As this year’s Heartland Fall Forum wound down on Friday, October 14, Sarah High, senior partnerships manager at Bookshop.org, who has exhibited at five of the six regional trade shows this fall, declared that while she enjoyed all of them, “The warmth and energy of this show is palpable. I think it’s because of all of the new booksellers here. Meeting so many people who are opening bookstores or have opened them within the past year is so encouraging.”

Ruth Liebmann, v-p, account marketing at Penguin Random House, added, “The new bookstores I talked to have a strong vision of how they want to connect to their communities. Their enthusiasm for bookselling is contagious.” And Scholastic senior manager of field marketing Nikki Mutch declared that she enjoyed this year’s Heartland so much, she can hardly wait to attend next year’s gathering in Detroit. “What a way to end this year’s fall conferences season!” she told PW.

The Midwest Independent Booksellers and Great Lakes Independent Booksellers Associations 10th-anniversary joint show brought 209 booksellers and 144 exhibitors to St. Louis, Mo. Close to 60% of the booksellers in attendance were first-time attendees.

The innovative young entrepreneurs who created such excitement among veteran booksellers and exhibitors alike also made this regional the most diverse gathering of Midwestern booksellers this reporter has seen in 25 years. They included Angela Sherrill and Tara Baldridge, co-owners of Bookish Chicago, a pop-up selling both adult and children’s books that has partnered since 2018 with neighborhood businesses and organizations to, Baldridge said, “bring books where there aren’t any books,” and to do so in a creative manner.

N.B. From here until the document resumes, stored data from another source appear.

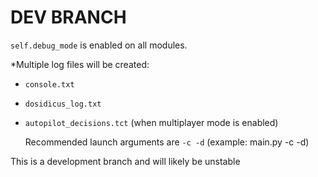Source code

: # DEV BRANCH

`self.debug_mode` is enabled on all modules. 

*Multiple log files will be created:

* `console.txt`
* `dosidicus_log.txt`
* `autopilot_decisions.tct` (when multiplayer mode is enabled)

  Recommended launch arguments are `-c -d`   (example:  main.py -c -d)

This is a development branch and will likely be unstable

For instance, she said, when Kate Hannigan’s third volume in her League of Secret Heroes series, Boots, illustrated by Patrick Spaziante (Aladdin), was released in paperback in August, Bookish Chicago held an author event inside a shoe store.

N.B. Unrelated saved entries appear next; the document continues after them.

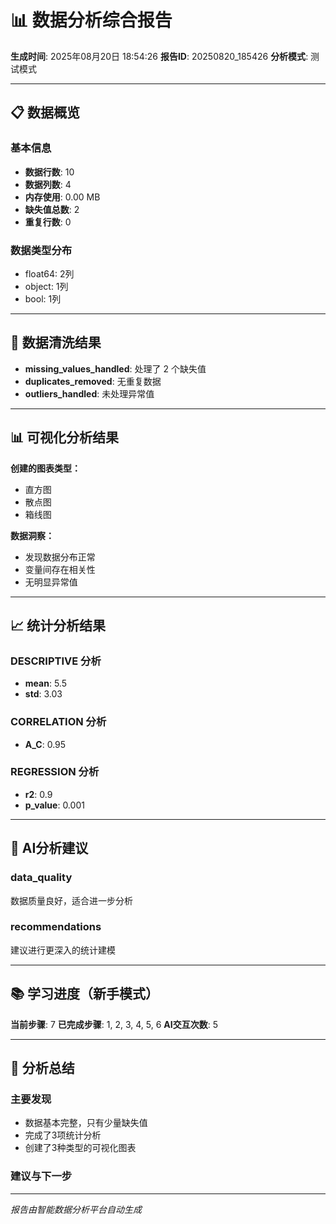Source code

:# 📊 数据分析综合报告

**生成时间**: 2025年08月20日 18:54:26
**报告ID**: 20250820_185426
**分析模式**: 测试模式

---

## 📋 数据概览

### 基本信息
- **数据行数**: 10
- **数据列数**: 4
- **内存使用**: 0.00 MB
- **缺失值总数**: 2
- **重复行数**: 0

### 数据类型分布
- float64: 2列
- object: 1列
- bool: 1列

---

## 🧹 数据清洗结果

- **missing_values_handled**: 处理了 2 个缺失值
- **duplicates_removed**: 无重复数据
- **outliers_handled**: 未处理异常值

---

## 📊 可视化分析结果

**创建的图表类型：**
- 直方图
- 散点图
- 箱线图

**数据洞察：**
- 发现数据分布正常
- 变量间存在相关性
- 无明显异常值

---

## 📈 统计分析结果

### DESCRIPTIVE 分析
- **mean**: 5.5
- **std**: 3.03

### CORRELATION 分析
- **A_C**: 0.95

### REGRESSION 分析
- **r2**: 0.9
- **p_value**: 0.001


---

## 🤖 AI分析建议

### data_quality
数据质量良好，适合进一步分析

### recommendations
建议进行更深入的统计建模


---

## 📚 学习进度（新手模式）

**当前步骤**: 7
**已完成步骤**: 1, 2, 3, 4, 5, 6
**AI交互次数**: 5

---

## 📝 分析总结

### 主要发现
- 数据基本完整，只有少量缺失值
- 完成了3项统计分析
- 创建了3种类型的可视化图表

### 建议与下一步


---

*报告由智能数据分析平台自动生成*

Another pop-up selling both adult and children’s books is La Revo Books, launched last year in Milwaukee by sisters Barbara Cerda and Valeria Cerda “to lift up Latinx literature.” The inventory of their “traveling bookstore” focuses on Spanish-language books, “not Huckleberry Finn in Spanish: nobody wants to read that,” Barbara said, explaining that their business model is inspired by their Mexican heritage and emphasizes family, community, and collaboration. Their ultimate goal, they told PW, is to convince publishers to publish and promote more Latinx books. “We’re advocating for our customers and for our community,” Barbara said; Valeria added, “We’re directly asking the publishers here for Latinx books. They’re going to remember us, and they know we’re going to ask for it again next year.”

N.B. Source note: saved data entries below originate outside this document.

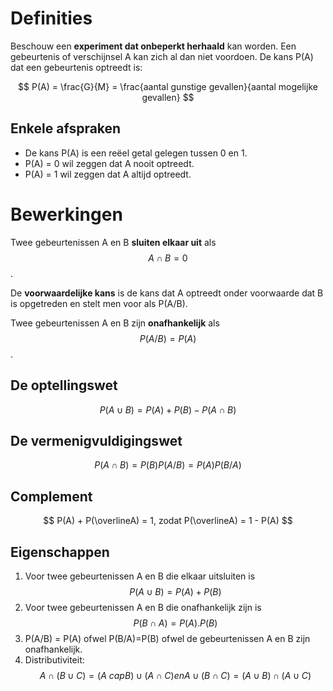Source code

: # Definities

Beschouw een **experiment dat onbeperkt herhaald** kan worden. Een gebeurtenis of verschijnsel A kan zich al dan niet voordoen. De kans P(A) dat een gebeurtenis optreedt is:

$$ P(A) = \frac{G}{M} = \frac{aantal gunstige gevallen}{aantal mogelijke gevallen} $$

## Enkele afspraken

- De kans P(A) is een reëel getal gelegen tussen 0 en 1.
- P(A) = 0 wil zeggen dat A nooit optreedt.
- P(A) = 1 wil zeggen dat A altijd optreedt.

# Bewerkingen

Twee gebeurtenissen A en B **sluiten elkaar uit** als $$ A \cap B = 0 $$.

De **voorwaardelijke kans** is de kans dat A optreedt onder voorwaarde dat B is opgetreden en stelt men voor als P(A/B).

Twee gebeurtenissen A en B zijn **onafhankelijk** als $$ P(A/B) = P(A) $$.

## De optellingswet

$$ P(A \cup B) = P(A) + P(B) - P(A \cap B) $$

## De vermenigvuldigingswet

$$ P(A \cap B) = P(B)P(A/B) = P(A)P(B/A)$$

## Complement

$$ P(A) + P(\overlineA) = 1, zodat P(\overlineA) = 1 - P(A) $$

## Eigenschappen

1. Voor twee gebeurtenissen A en B die elkaar uitsluiten is $$ P(A \cup B) = P(A) + P(B) $$
2. Voor twee gebeurtenissen A en B die onafhankelijk zijn is $$ P(B \cap A) = P(A) . P(B) $$
3. P(A/B) = P(A) ofwel P(B/A)=P(B) ofwel de gebeurtenissen A en B zijn onafhankelijk.
4. Distributiviteit: $$ A \cap (B \cup C) = (A \ cap B) \cup (A \cap C) en A \cup (B \cap C) = (A \cup B) \cap (A \cup C) $$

Children’s Authors in the Spotlight

Of course, when it comes down to it at any gathering of booksellers, it’s really about the authors and their books, and Heartland was no different. There were 61 authors total in attendance, and the show kicked off on Wednesday evening with a raucous Heartland Awards ceremony emceed by Isaac Fitzgerald and Saeed Jones, which featured such beloved luminaries as Jacqueline Woodson, who accepted the award in the picture book category for The Year We Learned to Fly, illustrated by Rafael López (Penguin/ Paulsen); and Kate DiCamillo, who accepted the award in the YA/middle grade category for The Beatryce Prophecy, illustrated by Sophie Blackall (Candlewick Press).

“One of the most sacred things in the world is to put a book in someone’s hands,” DiCamillo told booksellers while accepting her award. “Books are for me doors into lighted rooms. You lead people through doors into lighted rooms.”

Accepting her award, Woodson noted that the books she writes “do get censored‑a lot,” even Brown Girl Dreaming, which won a National Book Award and the Newbery Medal. Book banners, she said, feel that “it made white children feel bad because it wasn’t about them.” Woodson thanked booksellers for their courage in persisting in selling banned books, especially because most of the books being challenged these days are by BIPOC and women writers.

The spotlight shone on two children’s book authors at Thursday’s keynote author breakfast‑one of them still a child himself. The breakfast featured Sidney Keys III, the 16-year-old author of Books N Bros: 44 Inspiring Books for Black Boys (Union Square & Co.) who engaged in a q&a with Ty Allan Jackson, the author of Make Your Own Money: How Kids Can Earn it, Save It, Spend It, and Dream Big (Storey Publishing). It was a lively conversation that included a little call-and-response between Jackson and the booksellers. Keys’s mother, Winnie Caldwell, and his baby sister were introduced to the crowd, and there was even some impromptu testifying by the co-owner of EyeSeeMe African-American Children’s Bookstore, an indie in a St. Louis inner-ring suburb.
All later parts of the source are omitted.